Accelerate can be called after a fork but you need to execv the subprocess with the python binary (which multiprocessing does not do under posix). I think @cournape is working on a numpy build that uses OpenBlas and that could server as a good alternative for Accelerate (even though early benchmark should a slight decrease in performances).
So is there any way we can avoid these problems on OS X? Can we check the blas before trying to do something in parallel?
I think @cournape would like to make it possible to switch the blas / lapack implementation for numpy at runtime but that might be pretty tricky to implement and will obviously only be available in some undetermined future version of numpy if ever.
I don't know if we can detect whether the Blas in used is linked to Accelerate and issue a warning in joblib prior to forking in that case.
Hm... ok probably there is no chance really... should we just add this to the docs as a known issue in OS X?
+1 it never hurts to document stuff.
does anybody know if EPD on osx produces the same bug?
does anybody know if EPD on osx produces the same bug?
I use EPD with MKL on my mac and I've never had a problem so I would say no until I'm proved wrong...
I added a warning in bd3a6c2fcc3ea15ba17b1e2c9946c81f1f0b05a9. @ogrisel @vene could you please check that it is accurate? Should we close this issue or leave it open?
FYI there is a similar issue with OpenBLAS. I just reported here: xianyi/OpenBLAS#294
I'm having the same issue with Ubuntu here. It was working a few days ago.
uname -a: Linux 3.8.0-29-generic #42-Ubuntu SMP Tue Aug 13 19:40:39 UTC 2013 x86_64 x86_64 x86_64 GNU/Linux
python --version Python 2.7.4
>>> import numpy; print numpy.__version__
1.7.1
>>> import scipy; print scipy.__version__
0.11.0
>>> import sklearn; print sklearn.__version__
0.15-git
Recent upgrades via apt-get Commit Log for Sun Sep 1 13:30:29 2013 Installed the following packages: libblas-dev (1.2.20110419-5) liblapack-dev (3.4.2-1~exp3) liblapack-doc (3.4.2-1~exp3) liblapacke (3.4.2-1~exp3) liblapacke-dev (3.4.2-1~exp3)
KMeans with n_jobs=2 hangs, cross_validation with n_jobs=2 runs.
That's weird.
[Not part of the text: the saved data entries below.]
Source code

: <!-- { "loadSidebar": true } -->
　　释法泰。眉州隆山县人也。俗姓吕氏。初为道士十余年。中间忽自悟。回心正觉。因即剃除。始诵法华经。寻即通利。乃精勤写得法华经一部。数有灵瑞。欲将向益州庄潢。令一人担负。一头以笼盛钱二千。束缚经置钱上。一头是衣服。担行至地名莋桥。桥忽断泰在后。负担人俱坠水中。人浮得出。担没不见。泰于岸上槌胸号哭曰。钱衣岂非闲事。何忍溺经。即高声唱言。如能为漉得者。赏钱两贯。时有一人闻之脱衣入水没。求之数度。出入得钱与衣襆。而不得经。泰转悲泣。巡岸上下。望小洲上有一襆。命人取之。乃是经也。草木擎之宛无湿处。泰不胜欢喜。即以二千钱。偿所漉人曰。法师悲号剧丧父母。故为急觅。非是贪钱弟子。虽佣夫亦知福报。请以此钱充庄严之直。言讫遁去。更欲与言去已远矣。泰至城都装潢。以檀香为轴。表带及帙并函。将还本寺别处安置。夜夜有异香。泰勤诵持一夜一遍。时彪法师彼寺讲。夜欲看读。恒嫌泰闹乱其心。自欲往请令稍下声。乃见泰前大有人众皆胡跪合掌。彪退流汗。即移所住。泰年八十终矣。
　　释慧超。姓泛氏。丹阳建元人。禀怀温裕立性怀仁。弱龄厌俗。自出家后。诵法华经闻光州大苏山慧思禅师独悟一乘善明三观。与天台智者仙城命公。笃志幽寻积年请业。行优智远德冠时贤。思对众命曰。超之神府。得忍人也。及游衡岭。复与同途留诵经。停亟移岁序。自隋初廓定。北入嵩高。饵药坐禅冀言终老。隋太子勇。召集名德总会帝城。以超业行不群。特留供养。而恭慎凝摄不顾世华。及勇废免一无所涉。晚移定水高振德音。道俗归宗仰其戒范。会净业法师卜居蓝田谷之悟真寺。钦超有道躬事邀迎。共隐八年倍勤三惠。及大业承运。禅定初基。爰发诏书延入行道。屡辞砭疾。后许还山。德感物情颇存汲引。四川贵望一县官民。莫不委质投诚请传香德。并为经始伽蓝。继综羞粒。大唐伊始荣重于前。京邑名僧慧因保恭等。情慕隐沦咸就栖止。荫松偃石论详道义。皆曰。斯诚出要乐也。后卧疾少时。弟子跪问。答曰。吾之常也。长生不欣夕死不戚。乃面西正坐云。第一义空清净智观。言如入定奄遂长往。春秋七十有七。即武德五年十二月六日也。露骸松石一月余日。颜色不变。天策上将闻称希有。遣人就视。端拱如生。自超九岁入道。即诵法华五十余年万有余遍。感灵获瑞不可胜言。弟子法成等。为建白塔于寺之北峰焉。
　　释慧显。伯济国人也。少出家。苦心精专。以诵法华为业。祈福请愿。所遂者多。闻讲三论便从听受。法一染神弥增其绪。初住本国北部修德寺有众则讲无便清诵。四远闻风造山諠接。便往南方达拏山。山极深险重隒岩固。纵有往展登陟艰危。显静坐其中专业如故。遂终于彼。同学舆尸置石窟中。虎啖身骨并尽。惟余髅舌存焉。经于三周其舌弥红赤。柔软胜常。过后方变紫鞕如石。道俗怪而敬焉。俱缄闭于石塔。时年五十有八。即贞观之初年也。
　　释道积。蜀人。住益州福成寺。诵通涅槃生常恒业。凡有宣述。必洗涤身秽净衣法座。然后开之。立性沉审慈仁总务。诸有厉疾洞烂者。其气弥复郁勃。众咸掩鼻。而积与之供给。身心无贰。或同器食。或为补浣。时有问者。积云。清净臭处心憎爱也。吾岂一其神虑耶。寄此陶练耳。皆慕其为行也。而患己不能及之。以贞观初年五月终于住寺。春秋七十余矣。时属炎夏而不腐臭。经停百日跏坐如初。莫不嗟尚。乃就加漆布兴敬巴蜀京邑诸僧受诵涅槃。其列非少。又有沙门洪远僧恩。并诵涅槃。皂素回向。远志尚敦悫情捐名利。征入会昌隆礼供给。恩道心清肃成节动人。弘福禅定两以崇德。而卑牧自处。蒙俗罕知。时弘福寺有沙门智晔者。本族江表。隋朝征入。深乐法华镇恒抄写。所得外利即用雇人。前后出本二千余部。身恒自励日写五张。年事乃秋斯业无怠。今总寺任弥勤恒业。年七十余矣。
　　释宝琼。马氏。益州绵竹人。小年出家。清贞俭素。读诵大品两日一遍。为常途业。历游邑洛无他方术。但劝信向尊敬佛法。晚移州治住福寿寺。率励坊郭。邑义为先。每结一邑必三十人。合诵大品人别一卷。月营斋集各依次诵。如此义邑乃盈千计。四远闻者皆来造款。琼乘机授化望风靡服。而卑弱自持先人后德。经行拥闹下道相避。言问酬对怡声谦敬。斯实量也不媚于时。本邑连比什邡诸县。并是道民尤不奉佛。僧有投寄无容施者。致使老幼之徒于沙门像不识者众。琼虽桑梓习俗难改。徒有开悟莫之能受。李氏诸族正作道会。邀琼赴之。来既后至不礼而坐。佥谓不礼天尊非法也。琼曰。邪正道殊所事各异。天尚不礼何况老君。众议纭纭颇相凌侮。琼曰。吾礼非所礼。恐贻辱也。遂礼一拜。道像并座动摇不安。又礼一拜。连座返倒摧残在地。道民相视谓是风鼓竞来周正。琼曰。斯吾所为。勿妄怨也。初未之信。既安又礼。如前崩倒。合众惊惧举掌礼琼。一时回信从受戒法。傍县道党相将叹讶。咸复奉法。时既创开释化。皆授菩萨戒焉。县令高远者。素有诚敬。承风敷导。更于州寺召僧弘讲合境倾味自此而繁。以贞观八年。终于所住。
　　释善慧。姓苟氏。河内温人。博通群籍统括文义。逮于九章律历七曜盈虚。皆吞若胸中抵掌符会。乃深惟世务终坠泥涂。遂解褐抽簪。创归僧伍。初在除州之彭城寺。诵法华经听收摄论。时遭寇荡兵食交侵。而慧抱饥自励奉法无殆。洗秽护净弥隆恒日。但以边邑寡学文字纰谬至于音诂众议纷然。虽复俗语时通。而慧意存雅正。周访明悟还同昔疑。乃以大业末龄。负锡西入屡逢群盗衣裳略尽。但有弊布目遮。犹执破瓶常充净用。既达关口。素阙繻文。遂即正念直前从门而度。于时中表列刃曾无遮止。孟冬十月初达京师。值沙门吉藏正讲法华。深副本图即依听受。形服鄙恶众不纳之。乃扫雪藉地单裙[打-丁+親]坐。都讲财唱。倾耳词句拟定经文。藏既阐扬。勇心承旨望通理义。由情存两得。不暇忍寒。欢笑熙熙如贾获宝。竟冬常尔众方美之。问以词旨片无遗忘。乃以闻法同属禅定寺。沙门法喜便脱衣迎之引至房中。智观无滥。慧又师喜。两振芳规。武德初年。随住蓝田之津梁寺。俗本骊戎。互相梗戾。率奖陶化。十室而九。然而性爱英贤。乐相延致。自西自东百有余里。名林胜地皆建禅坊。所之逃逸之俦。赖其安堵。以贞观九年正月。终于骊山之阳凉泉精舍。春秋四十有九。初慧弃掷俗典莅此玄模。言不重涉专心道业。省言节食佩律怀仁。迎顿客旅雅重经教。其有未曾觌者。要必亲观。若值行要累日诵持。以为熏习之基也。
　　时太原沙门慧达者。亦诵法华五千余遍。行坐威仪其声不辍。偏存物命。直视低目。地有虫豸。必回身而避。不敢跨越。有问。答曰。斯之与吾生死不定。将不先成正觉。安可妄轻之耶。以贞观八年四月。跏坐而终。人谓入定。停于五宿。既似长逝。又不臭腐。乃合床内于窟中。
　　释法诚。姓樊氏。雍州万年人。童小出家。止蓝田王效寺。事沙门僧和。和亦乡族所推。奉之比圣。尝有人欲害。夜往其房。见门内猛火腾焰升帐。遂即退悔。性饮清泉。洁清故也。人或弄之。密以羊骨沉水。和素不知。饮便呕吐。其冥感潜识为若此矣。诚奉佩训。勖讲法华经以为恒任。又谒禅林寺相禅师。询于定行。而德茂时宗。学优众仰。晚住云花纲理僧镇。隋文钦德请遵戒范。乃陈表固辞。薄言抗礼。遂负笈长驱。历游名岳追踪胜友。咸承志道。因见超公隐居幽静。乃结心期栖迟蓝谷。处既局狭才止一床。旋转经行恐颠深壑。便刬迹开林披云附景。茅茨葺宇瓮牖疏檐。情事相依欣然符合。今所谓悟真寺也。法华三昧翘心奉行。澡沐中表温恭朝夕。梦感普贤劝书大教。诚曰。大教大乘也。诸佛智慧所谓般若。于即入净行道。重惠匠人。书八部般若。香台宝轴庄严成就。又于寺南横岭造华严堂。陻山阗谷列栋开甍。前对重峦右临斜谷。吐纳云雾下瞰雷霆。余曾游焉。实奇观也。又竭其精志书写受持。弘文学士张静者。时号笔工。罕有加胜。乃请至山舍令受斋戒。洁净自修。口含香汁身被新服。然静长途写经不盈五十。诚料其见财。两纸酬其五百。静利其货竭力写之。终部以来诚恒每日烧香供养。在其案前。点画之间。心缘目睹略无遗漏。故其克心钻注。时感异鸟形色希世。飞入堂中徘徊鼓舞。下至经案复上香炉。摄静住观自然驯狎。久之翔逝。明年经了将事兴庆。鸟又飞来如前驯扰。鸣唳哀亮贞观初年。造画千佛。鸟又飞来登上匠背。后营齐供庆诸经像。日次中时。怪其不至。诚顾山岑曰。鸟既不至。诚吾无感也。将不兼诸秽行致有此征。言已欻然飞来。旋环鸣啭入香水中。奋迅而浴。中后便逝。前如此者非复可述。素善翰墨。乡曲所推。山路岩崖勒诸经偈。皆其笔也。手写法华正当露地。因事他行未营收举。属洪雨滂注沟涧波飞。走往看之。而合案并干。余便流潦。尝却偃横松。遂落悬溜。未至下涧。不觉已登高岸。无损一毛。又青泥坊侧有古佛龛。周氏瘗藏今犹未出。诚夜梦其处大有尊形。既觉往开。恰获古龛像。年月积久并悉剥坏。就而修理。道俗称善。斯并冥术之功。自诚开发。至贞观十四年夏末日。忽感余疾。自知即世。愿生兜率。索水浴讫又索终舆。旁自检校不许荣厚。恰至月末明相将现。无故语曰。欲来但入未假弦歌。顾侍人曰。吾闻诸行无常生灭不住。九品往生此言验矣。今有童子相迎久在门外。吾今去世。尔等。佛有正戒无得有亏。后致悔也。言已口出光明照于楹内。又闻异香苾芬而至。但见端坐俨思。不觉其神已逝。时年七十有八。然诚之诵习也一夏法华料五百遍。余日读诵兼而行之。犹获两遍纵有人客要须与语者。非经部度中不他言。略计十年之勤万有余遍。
I recently pushed efa74b491ed46427abe12a76ad4629dfae8a77d4 to master but that was to skip this test if openblas is used, so it should not be the problem. Still can you try to checkout a past version (using git log) and retry to check whether this commit is the source of the regression?. You cannot git bisect
easily because of the hanging behavior so manually check is probably required.
Also what is the output of:
from numpy.distutils.system_info import get_info
print(get_info('blas_opt'))
on your box?
/usr/lib/python2.7/dist-packages/numpy/distutils/system_info.py:1504: UserWarning:
Atlas (http://math-atlas.sourceforge.net/) libraries not found.
Directories to search for the libraries can be specified in the
numpy/distutils/site.cfg file (section [atlas]) or by setting
the ATLAS environment variable.
warnings.warn(AtlasNotFoundError.__doc__)
{'libraries': ['blas'], 'library_dirs': ['/usr/lib'], 'language': 'f77', 'define_macros': [('NO_ATLAS_INFO', 1)]}
That's odd, I thought I installed Atlas. I need to reinstall numpy right?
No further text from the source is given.